Il résulte de ces éléments que Mme [V] avait nécessairement connaissance, préalablement à la vente de son immeuble à M. [Y], du vice caché existant.
Elle doit en conséquence garantie à son acquéreur, et doit être tenu au paiement de la somme de 3161,69 € par application des dispositions de l’article 1644 du code civil, somme correspondant au montant des factures de réparations du vice, telles que justifiées par M. [Y], soit la facture n° 22 du 6 février 2020 de l’entreprise [M] [T] pour un montant de 860,69 euros T.T.C., la facture n° 5016 du 7 février 2020 du zingueur pour un montant de 1 101 euros T.T.C. et le montant des réfections sur les murs à l’intérieur de la véranda estimées par l’expert à la somme de 1 200 euros T.T.C.
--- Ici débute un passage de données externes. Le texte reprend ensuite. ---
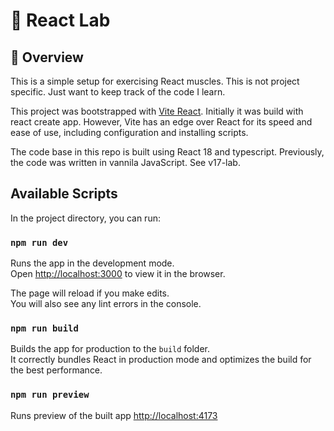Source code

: # :rocket: React Lab

## :balloon: Overview

This is a simple setup for exercising React muscles. This is not project specific. Just want to keep track of the code I learn.

This project was bootstrapped with [Vite React](https://vitejs.dev/guide/#scaffolding-your-first-vite-project). Initially it was build with react create app. However, Vite has an edge over React for its speed and ease of use, including configuration and installing scripts.

The code base in this repo is built using React 18 and typescript. Previously, the code was written in vannila JavaScript. See v17-lab.

## Available Scripts

In the project directory, you can run:

### `npm run dev`

Runs the app in the development mode.\
Open [http://localhost:3000](http://localhost:3000) to view it in the browser.

The page will reload if you make edits.\
You will also see any lint errors in the console.

### `npm run build`

Builds the app for production to the `build` folder.\
It correctly bundles React in production mode and optimizes the build for the best performance.

### `npm run preview`

Runs preview of the built app [http://localhost:4173](http://localhost:4173)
Il convient ainsi de confirmer le jugement sur ce premier chef.
Au surplus, et par application des dispositions de l’article 1645 du code civil, Mme [V] qui connaissait les vices de la chose est tenue de tous les dommages et intérêts envers l’acheteur M. [Y].
Le jugement sera également confirmé en ce qu’il a condamné Mme [V] au paiement de la somme de 1300 euros au titre du préjudice de jouissance de M. [Y], ce préjudice étant constitué par l’humidité intérieure affectant sensiblement des pièces à vivre de l’habitation.
Sur les dépens :
Les chefs de décision du jugement afférents aux dépens et à l’application de l’article 700 du code de procédure civile sont pertinents et adaptés, et seront confirmés.
Il résulte de l’article 696 du code de procédure civile que ' La partie perdante est condamnée aux dépens, à moins que le juge, par décision motivée, n’en mette la totalité ou une fraction à la charge d’une autre partie. (…).'
Compte tenu de la solution apportée au présent litige, les dépens d’appel seront fixés à la charge de Mme [H] [V].
Sur l’application de l’article 700 du code de procédure civile :
Il est équitable de condamner Mme [H] [V] à payer à M. [L] [Y] la somme fixée au dispositif du présent arrêt sur le fondement de l’article 700 du code de procédure civile en cause d’appel, le surplus des demandes étant écarté.
PAR CES MOTIFS
La cour, statuant publiquement, par arrêt contradictoire, et en dernier ressort,
REJETTE la fin de non recevoir présentée par Mme [H] [V] tirée d’un défaut d’intérêt à agir de M. [Y].
CONFIRME le jugement entrepris en toutes ses dispositions.
Y ajoutant,
DÉBOUTE les parties de leurs autres demandes plus amples ou contraires.
CONDAMNE Mme [H] [V] à payer à M. [L] [Y] la somme de 2000 € sur le fondement de l’article 700 du code de procédure civile en cause d’appel.
CONDAMNE Mme [H] [V] aux dépens d’appel.